I pay tribute to the many campaigners and champions working on this issue, many of whom have been far more deeply involved and for far longer than I or any of my colleagues have. They include the Chagossian community—both the original islanders who were forced off their homeland and their descendants, who have not given up and will not give up on the dream of a right to return, and especially Olivier Bancoult, who has led the community for many years—the lawyers, including Philippe Sands, Richard Dunne and Richard Gifford, who have supported those efforts over the years; David Snoxell, the former UK high commissioner to Mauritius, who ably co-ordinates the all-party parliamentary group of which I am an officer; Tom Guha, who runs a grassroots support group; my good friend and constituent William Henderson, who lectures in international law at Glasgow Caledonian University and first made me aware of the issue; and hon. Members who have kept the issue alive, not least the Leader of the Opposition and the hon. Member for Romford (Andrew Rosindell), who chairs the APPG.
I am very grateful to the hon. Gentleman for allowing me to intervene very briefly, as a fellow member of the all-party parliamentary group. Does he agree that this is about the dignity of the Chagossian people? This goes to the heart of their right to return to their homeland.
Absolutely. The question of the future of that community goes to the very heart of this debate. It is encapsulated in the issues that arose at the United Nations. The people who support the all-party parliamentary group have provided invaluable advice and briefing in advance of the debate. They can all be assured of the ongoing solidarity and support of the Scottish National party—our former First Minister was a champion of this cause—and our allies in Plaid Cymru.

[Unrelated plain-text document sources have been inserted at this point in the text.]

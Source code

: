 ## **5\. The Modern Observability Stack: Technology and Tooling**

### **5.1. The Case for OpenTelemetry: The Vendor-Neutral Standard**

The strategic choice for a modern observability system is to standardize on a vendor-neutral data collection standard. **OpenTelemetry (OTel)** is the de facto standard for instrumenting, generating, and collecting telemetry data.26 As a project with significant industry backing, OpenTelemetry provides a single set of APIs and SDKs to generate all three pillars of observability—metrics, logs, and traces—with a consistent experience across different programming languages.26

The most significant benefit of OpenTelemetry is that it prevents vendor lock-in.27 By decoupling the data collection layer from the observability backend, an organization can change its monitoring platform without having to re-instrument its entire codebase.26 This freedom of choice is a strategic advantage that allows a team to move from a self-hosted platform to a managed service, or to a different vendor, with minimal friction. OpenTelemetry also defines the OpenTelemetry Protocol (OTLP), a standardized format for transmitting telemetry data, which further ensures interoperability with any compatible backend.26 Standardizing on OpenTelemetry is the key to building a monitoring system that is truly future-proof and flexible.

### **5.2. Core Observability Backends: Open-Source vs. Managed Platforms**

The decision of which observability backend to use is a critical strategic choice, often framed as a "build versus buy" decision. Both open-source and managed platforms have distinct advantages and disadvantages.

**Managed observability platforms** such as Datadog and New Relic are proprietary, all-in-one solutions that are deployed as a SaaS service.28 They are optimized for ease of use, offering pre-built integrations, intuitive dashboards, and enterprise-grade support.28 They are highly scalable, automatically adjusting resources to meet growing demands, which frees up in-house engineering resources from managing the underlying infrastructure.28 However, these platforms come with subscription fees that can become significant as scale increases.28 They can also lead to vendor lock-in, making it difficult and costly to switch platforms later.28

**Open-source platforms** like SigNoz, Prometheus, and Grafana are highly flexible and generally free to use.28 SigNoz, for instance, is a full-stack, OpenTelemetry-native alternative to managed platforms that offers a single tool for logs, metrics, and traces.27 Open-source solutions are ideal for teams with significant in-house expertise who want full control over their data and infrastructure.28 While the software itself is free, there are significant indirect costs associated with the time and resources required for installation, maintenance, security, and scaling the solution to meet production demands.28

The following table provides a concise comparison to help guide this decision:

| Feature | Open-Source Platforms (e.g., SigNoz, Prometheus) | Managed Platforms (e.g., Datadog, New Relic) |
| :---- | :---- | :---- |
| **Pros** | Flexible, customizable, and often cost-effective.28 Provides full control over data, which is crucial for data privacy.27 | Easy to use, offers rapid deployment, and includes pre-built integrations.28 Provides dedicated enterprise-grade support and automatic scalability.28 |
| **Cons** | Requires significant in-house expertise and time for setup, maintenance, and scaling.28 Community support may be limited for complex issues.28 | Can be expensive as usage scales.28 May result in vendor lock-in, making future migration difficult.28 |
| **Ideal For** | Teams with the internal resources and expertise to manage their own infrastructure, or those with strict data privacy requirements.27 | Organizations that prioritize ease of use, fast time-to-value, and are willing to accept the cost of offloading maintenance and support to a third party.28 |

I congratulate my hon. Friend on securing the debate. I agree absolutely with my colleague on the Foreign Affairs Committee, the hon. Member for Hornsey and Wood Green (Catherine West), about the dignity of the people of the Chagos islands. I am sure that my hon. Friend will come to this, but does this not raise a critical issue for the UK: respect for the rule of law?
Absolutely—the rule of law and the rules-based international order, which the Government like to champion so much.
The immediate context of the debate is the overwhelming decision of the United Nations General Assembly on 22 May—by 116 to just six votes against—to back resolution 73/295, calling on the UK—in fact, demanding that the UK does this—to
“withdraw its colonial administration from the Chagos Archipelago unconditionally within a period of no more than six months”.
It called on
“the UN and all its specialised agencies to recognise that the Chagos Archipelago forms an integral part of the territory of Mauritius...and to refrain from impeding that process by recognising, or giving effect to any measure taken by or on behalf of ‘the British Indian Ocean Territory’.”
The resolution affirms that
“because the detachment of the Chagos Archipelago was not based on the free and genuine expression of the will of the people of Mauritius, the decolonisation of Mauritius has not been lawfully completed.”
The hon. Gentleman is making an excellent case. The issue of the Chagos islands is not unique. Many other self-determination campaigns are looking at this case. I am the chair of the all-party parliamentary group on West Papua. If this is not a just cause, how can there be justice for other islands and peoples like those of West Papua?
Speaking as a member of a self-determination movement, I wholeheartedly agree. I had the huge privilege of meeting Benny Wenda from the West Papua campaign recently. The SNP has a long history of solidarity with that cause. These are not difficult problems for the Government to solve. I will come on to why there are some good reasons why they should do so.
The UN handed down that resolution in the context of an advisory opinion issued by the International Court of Justice on 25 February, which reached exactly the same conclusions. It is a comprehensive, definitive statement made under the due process of the international rules-based order. The UK Government, who are a permanent member of the UN Security Council, self-define as a soft-power superpower, believe that Brexit will lead to a glorious new era of empire 2.0, have invested millions of pounds in a global branding exercise called “Britain is GREAT”, and repeatedly demand that any number of other countries around the world comply with decisions of the United Nations, have none the less chosen to reject the resolution pretty much outright. They have left themselves in a state of diplomatic humiliation and international isolation. The five other countries that supported the Government at the UN were the Maldives and Hungary, Australia and Israel—neither of which are without critics of their own human rights records—and the United States of America, which is led by a man who is basically an international laughing stock. It is pretty damning stuff.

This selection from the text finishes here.